What is required: Check each line of the records below for the word "users" and give the number of lines that have it, with nothing added.
─── Raw data ───
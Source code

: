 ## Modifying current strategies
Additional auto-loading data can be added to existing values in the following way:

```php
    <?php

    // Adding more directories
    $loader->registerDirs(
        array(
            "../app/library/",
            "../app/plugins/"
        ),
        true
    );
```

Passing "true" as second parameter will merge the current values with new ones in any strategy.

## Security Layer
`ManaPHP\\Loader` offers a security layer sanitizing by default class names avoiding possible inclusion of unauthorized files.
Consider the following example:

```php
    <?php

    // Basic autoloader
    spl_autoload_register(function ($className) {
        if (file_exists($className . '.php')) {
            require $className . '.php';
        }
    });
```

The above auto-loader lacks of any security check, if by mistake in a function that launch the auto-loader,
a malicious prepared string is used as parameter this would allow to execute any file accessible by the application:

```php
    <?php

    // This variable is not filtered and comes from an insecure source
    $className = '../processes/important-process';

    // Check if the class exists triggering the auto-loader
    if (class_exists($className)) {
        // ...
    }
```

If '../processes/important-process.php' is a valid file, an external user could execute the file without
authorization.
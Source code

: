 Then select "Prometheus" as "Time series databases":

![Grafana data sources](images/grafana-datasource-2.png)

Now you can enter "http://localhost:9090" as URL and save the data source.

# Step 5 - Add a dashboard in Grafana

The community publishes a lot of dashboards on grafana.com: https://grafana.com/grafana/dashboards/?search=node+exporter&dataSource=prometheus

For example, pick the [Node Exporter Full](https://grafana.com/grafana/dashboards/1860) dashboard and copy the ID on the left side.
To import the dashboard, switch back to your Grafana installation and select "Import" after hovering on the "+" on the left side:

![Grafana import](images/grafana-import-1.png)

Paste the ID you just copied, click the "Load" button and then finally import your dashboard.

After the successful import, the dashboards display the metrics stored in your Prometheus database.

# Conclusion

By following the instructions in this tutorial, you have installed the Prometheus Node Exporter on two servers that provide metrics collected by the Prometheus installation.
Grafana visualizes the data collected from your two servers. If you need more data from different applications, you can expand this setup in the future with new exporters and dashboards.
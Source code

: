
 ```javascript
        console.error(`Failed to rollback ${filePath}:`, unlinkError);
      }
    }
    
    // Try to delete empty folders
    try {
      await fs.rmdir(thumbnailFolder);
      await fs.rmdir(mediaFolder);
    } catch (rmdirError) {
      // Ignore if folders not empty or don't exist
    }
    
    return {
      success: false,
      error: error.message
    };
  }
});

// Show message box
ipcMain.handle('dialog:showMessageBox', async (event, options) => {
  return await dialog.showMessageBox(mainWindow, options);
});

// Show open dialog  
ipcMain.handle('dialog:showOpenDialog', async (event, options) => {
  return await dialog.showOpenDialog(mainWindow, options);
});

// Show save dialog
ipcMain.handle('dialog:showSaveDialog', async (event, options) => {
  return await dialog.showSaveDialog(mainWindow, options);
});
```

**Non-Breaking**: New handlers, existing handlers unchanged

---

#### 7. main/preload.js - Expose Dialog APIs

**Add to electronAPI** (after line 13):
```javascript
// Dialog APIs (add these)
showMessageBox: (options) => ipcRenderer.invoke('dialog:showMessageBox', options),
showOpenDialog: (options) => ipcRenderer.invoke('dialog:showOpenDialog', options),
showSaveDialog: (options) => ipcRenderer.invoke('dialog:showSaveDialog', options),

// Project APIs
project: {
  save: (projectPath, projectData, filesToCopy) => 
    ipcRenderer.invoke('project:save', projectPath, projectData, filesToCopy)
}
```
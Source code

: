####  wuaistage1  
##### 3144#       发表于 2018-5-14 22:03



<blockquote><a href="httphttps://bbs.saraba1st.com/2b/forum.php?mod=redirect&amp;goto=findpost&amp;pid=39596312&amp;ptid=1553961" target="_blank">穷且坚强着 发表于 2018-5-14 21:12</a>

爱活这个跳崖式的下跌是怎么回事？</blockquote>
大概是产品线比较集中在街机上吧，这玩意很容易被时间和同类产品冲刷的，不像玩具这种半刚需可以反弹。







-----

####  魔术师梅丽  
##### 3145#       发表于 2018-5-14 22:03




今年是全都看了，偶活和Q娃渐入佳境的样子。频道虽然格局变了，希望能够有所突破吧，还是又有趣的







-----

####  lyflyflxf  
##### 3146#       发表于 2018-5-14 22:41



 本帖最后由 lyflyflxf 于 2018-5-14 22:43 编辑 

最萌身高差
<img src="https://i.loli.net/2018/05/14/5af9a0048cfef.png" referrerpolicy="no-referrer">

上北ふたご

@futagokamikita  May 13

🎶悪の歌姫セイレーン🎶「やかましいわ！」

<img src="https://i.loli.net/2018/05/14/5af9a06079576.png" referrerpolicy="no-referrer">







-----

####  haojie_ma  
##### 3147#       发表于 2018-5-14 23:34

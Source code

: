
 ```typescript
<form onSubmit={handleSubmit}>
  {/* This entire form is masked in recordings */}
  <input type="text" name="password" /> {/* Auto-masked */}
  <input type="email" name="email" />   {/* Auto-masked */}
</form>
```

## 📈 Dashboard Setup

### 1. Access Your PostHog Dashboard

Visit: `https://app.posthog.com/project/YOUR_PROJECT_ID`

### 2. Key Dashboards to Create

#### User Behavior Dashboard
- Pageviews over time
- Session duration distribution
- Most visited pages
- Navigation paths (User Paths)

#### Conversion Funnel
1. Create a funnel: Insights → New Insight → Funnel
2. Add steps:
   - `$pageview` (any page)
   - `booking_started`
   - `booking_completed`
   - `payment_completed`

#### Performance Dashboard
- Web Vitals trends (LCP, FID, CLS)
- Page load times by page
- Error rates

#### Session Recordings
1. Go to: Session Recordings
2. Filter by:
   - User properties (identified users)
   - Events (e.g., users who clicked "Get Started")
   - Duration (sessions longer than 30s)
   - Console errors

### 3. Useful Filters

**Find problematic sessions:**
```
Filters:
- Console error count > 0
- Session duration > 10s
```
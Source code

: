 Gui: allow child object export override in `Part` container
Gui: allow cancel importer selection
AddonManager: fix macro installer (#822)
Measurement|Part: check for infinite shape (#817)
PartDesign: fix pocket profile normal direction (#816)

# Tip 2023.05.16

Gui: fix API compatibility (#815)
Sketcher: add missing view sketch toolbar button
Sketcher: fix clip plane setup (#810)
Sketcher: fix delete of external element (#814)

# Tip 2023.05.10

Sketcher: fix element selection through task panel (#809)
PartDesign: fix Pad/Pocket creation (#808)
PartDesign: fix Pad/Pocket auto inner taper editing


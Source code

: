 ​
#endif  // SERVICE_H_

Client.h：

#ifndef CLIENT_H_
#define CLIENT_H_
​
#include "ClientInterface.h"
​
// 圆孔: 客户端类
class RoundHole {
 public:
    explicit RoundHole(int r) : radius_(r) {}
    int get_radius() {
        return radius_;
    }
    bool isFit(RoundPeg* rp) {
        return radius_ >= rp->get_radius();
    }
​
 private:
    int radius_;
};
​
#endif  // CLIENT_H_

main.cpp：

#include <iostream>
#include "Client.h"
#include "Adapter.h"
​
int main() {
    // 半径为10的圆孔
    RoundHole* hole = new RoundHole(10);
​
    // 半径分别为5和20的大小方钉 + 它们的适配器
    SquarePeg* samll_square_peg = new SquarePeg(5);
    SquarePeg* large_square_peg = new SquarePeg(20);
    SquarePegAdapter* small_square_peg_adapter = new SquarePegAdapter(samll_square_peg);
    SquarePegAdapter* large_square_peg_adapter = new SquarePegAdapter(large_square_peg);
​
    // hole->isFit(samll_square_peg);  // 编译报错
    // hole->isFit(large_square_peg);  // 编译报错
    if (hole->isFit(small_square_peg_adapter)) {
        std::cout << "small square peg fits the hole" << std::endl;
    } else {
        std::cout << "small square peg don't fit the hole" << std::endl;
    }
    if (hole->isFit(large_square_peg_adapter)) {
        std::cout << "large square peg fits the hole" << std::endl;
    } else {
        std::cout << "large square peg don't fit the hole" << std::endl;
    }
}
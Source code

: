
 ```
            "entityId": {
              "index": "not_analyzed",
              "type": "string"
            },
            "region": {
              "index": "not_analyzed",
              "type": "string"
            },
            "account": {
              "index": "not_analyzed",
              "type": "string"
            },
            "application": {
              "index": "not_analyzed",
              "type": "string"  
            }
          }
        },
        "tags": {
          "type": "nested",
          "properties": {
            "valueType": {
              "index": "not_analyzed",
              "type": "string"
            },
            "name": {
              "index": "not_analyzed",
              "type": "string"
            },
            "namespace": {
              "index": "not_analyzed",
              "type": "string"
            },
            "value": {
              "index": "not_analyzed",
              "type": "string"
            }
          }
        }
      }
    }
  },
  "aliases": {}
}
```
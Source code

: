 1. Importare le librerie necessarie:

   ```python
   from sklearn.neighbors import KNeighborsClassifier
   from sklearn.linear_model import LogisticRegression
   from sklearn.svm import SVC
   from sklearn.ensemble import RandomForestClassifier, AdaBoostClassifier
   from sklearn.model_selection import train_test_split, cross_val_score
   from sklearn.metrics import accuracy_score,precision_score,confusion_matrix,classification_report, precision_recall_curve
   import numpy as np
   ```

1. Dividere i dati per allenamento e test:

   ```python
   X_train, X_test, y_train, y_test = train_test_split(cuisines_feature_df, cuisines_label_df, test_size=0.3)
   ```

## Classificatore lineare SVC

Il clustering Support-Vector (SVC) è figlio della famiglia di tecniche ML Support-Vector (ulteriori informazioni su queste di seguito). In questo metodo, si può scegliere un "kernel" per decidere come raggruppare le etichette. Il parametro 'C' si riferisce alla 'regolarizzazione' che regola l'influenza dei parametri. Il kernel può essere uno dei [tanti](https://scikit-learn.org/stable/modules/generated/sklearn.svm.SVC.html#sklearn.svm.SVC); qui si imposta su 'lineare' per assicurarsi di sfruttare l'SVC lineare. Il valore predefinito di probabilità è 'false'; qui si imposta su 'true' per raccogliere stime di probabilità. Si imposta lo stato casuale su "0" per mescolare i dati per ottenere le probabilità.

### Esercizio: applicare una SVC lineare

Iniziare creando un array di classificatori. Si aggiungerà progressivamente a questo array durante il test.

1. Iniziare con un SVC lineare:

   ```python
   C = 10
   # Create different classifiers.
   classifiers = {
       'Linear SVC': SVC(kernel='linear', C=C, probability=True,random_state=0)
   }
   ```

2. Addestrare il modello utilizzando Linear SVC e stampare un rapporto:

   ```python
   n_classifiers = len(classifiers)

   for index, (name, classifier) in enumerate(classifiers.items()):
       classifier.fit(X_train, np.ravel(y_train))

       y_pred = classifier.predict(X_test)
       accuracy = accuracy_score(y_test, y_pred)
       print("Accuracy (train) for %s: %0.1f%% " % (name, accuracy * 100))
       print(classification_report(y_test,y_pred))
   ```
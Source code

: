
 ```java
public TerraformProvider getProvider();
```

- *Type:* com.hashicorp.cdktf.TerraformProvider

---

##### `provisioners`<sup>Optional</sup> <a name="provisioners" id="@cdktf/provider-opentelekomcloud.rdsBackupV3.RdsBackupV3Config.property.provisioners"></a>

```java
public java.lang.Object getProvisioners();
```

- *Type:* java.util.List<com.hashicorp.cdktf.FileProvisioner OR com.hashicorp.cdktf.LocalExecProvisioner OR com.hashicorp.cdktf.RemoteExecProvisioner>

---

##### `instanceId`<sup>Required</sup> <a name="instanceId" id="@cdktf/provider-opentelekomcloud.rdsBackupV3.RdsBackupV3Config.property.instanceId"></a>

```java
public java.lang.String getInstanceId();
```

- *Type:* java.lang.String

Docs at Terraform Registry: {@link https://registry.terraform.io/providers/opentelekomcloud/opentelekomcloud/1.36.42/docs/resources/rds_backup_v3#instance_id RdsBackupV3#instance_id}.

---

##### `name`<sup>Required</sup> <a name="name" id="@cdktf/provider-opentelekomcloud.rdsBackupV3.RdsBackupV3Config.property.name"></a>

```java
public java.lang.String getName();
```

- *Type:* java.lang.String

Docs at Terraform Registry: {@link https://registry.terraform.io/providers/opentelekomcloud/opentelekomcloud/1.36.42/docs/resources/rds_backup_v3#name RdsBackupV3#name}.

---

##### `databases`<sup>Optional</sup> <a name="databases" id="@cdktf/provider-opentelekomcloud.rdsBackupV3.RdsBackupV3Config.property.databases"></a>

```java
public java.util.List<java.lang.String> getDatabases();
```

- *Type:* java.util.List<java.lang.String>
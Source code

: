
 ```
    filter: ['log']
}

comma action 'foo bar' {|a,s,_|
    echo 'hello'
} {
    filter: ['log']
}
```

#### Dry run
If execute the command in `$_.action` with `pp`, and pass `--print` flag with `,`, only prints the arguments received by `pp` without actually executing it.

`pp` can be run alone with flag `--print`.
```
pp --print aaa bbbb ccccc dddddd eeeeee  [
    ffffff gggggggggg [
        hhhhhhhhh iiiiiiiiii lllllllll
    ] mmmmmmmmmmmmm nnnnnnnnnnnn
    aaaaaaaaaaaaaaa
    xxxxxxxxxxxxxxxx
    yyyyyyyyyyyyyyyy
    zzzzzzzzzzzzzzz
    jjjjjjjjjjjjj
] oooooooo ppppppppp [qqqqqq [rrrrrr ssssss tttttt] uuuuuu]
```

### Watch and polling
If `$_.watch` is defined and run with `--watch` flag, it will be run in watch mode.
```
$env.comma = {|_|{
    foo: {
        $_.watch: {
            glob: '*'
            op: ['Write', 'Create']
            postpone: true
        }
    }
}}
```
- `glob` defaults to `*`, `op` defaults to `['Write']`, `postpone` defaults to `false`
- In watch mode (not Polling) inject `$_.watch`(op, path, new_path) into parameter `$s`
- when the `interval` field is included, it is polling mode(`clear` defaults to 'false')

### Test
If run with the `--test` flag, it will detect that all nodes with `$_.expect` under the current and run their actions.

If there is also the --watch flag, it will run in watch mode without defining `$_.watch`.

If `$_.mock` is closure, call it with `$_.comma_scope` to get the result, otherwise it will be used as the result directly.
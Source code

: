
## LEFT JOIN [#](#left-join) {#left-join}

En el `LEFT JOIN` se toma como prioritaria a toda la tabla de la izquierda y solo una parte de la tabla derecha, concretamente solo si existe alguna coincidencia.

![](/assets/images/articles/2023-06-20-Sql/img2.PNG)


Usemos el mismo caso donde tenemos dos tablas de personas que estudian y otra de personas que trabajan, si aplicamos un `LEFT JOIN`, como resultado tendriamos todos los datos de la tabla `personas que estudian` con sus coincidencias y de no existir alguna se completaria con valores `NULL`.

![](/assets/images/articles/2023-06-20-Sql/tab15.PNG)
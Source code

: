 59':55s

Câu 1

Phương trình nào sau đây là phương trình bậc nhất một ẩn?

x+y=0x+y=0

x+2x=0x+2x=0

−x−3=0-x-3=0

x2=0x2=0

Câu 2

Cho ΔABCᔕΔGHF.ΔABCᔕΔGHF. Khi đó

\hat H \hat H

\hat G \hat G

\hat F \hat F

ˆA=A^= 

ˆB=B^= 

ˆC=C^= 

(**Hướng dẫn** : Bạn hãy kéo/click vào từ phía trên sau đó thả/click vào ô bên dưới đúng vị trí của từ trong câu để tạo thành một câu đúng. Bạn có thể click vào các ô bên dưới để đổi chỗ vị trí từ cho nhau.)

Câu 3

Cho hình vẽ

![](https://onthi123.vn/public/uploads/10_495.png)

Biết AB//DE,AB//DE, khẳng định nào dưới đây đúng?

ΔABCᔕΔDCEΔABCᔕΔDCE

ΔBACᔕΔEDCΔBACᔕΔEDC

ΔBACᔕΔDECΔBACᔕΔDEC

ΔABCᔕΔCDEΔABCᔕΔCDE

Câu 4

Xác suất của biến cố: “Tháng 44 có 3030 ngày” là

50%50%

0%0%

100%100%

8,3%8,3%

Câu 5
───
Expected answer: 2